O planejamento, com início de execução, de assassinato do então presidente do Tribunal Superior Eleitoral e do presidente e vice-presidente da República eleitos, por parte de militares, evidencia a politização de membros das Forças Armadas, algo inaceitável em qualquer democracia. Eles, mais que quaisquer outros funcionários públicos, têm o dever precípuo de garantir a soberania do país, representada também pela vontade popular demonstrada nas urnas. O contrário é clara ingerência contra o interesse nacional, que pode ser traduzido em traição à pátria.
Os militares, assim como qualquer servidor público, devem voltar-se aos valores do Estado, aqueles consagrados na Constituição Federal, e não aos interesses pessoais ou de grupo dos políticos de plantão.
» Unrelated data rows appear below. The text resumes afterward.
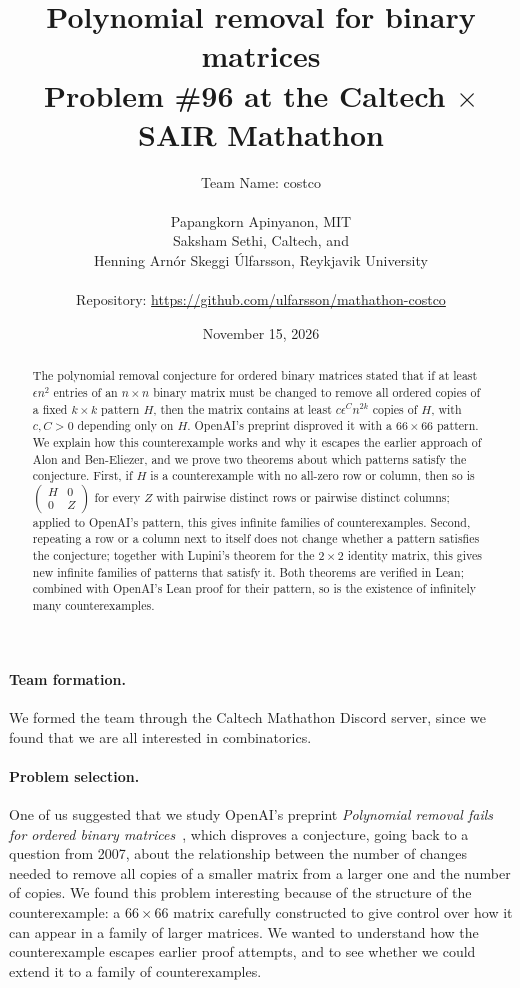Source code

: \documentclass{article}
\title{Polynomial removal for binary matrices\\
\Large Problem \#96 at the Caltech $\times$ SAIR Mathathon}
\author{Team Name: costco\\
\,\\
Papangkorn Apinyanon, MIT\\
Saksham Sethi, Caltech, and\\
Henning Arn\'or Skeggi \'Ulfarsson, Reykjavik University\\
\,\\
\small Repository: \url{https://github.com/ulfarsson/mathathon-costco}}
\date{November 15, 2026}
\theoremstyle{plain}
\theoremstyle{definition}
\begin{document}
\maketitle

\begin{abstract}
The polynomial removal conjecture for ordered binary matrices stated that if at least $\epsilon n^2$
entries of an $n \times n$ binary matrix must be changed to remove all ordered copies of a fixed
$k \times k$ pattern $H$, then the matrix contains at least $c\epsilon^C n^{2k}$ copies of $H$, with
$c, C > 0$ depending only on $H$. OpenAI's preprint disproved it with a $66 \times 66$ pattern. We
explain how this counterexample works and why it escapes the earlier approach of Alon and
Ben-Eliezer, and we prove two theorems about which patterns satisfy the conjecture. First, if $H$
is a counterexample with no all-zero row or column, then so is
$\left(\begin{smallmatrix} H & 0 \\ 0 & Z \end{smallmatrix}\right)$ for every $Z$ with pairwise
distinct rows or pairwise distinct columns; applied to OpenAI's pattern, this gives infinite
families of counterexamples. Second, repeating a row or a column next to itself does not change
whether a pattern satisfies the conjecture; together with Lupini's theorem for the $2 \times 2$
identity matrix, this gives new infinite families of patterns that satisfy it. Both theorems are
verified in Lean; combined with OpenAI's Lean proof for their pattern, so is the existence of
infinitely many counterexamples.
\end{abstract}

\paragraph{Team formation.} We formed the team through the Caltech Mathathon Discord server, since we found that we are all interested in combinatorics.

\paragraph{Problem selection.} One of us suggested that we study OpenAI's preprint \emph{Polynomial removal fails for ordered binary matrices}~\cite{openai}, which disproves a conjecture, going back to a question from 2007, about the relationship between the number of changes needed to remove all copies of a smaller matrix from a larger one and the number of copies. We found this problem interesting because of the structure of the counterexample: a $66 \times 66$ matrix carefully constructed to give control over how it can appear in a family of larger matrices. We wanted to understand how the counterexample escapes earlier proof attempts, and to see whether we could extend it to a family of counterexamples.
\end{document}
O dever dos militares em respeitar a vontade popular e a soberania do país é tarefa precipua, principalmente porque armam-se em nome do Brasil para defende-lo de qualquer ingerência alheia à soberania popular e do próprio país, e não o contrário.
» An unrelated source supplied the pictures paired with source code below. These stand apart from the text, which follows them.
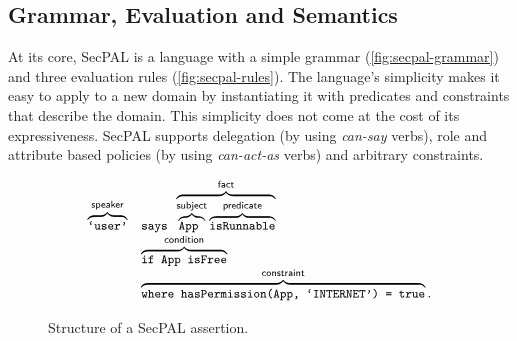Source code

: \documentclass[thesis.tex]{subfiles}
\begin{document}
\subsection{Grammar, Evaluation and Semantics}

At its core, SecPAL is a language with a simple grammar
(\autoref{fig:secpal-grammar}) and three evaluation rules
(\autoref{fig:secpal-rules}). The language's simplicity makes it easy
to apply to a new domain by instantiating it with predicates and
constraints that describe the domain. This simplicity does not come at
the cost of its expressiveness. SecPAL supports delegation (by using
\emph{can-say} verbs), role and attribute based policies (by using
\emph{can-act-as} verbs) and arbitrary constraints.

\begin{figure}
  \newcommand{\bracetext}[1]{\text{\sffamily #1}}
  \newcommand{\smalltext}[1]{\text{\ttfamily\small #1}}
  \centering
  \begin{equation*}
    \begin{array}{r l}
      \overbrace{\smalltext{`user'}}^{\bracetext{speaker}} &
                                                             \smalltext{ says }\overbrace{\overbrace{\smalltext{ App }}^{\bracetext{subject}}\overbrace{\smalltext{ isRunnable}}^{\bracetext{predicate}}}^{\bracetext{fact}} \\
                                                           & \overbrace{\smalltext{ if App isFree}}^{\bracetext{condition}} \\
                                                           & \overbrace{\smalltext{ where hasPermission(App, `INTERNET') = true}}^{\bracetext{constraint}}.
    \end{array}
  \end{equation*}
  \caption{Structure of a SecPAL assertion.}
  \label{fig:assertion}
\end{figure}
\end{document}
E aí está a difícil tarefa de servir ao público em um país repleto de conchavos como o Brasil.
Ser republicano não é tarefa fácil no Brasil. As instituições ainda servem em grande parte aos interesses dos grupos políticos e não ao Estado. Daí o heroísmo daqueles que em suas manifestações e atos defendem os valores legais, republicanos e constitucionais.
Quase cem anos após a revolução de 1930, com a definição clara de Estado e consequente implementação da regra de concursos públicos, do voto feminino e da criação da Justiça Eleitoral, as instituições ainda voltam-se, em grande parte, aos interesses políticos de grupos que na maior parte das vezes não atende a dispositivos Constitucionais ou legais.
A própria regra do concurso público torna-se, agora, por ações governamentais e entendimento permissivo da Suprema Corte, exceção, seja pela permissividade de contratação não estatutária ou pela contratação por intermédio de empresas. Ainda que não se diga expressamente, tal entendimento permite, na prática, contratações de pessoas determinadas, escolhidas por vontade política, através da terceirização e quarteirização do serviço público, afrontando a garantia da regra constitucional do concurso público. A contratação por concurso, mas não pela regra estatutária, ainda fragiliza a relação, permitindo-se maior insegurança ao funcionário e, decorrentemente, maior pressão e ingerência políticas.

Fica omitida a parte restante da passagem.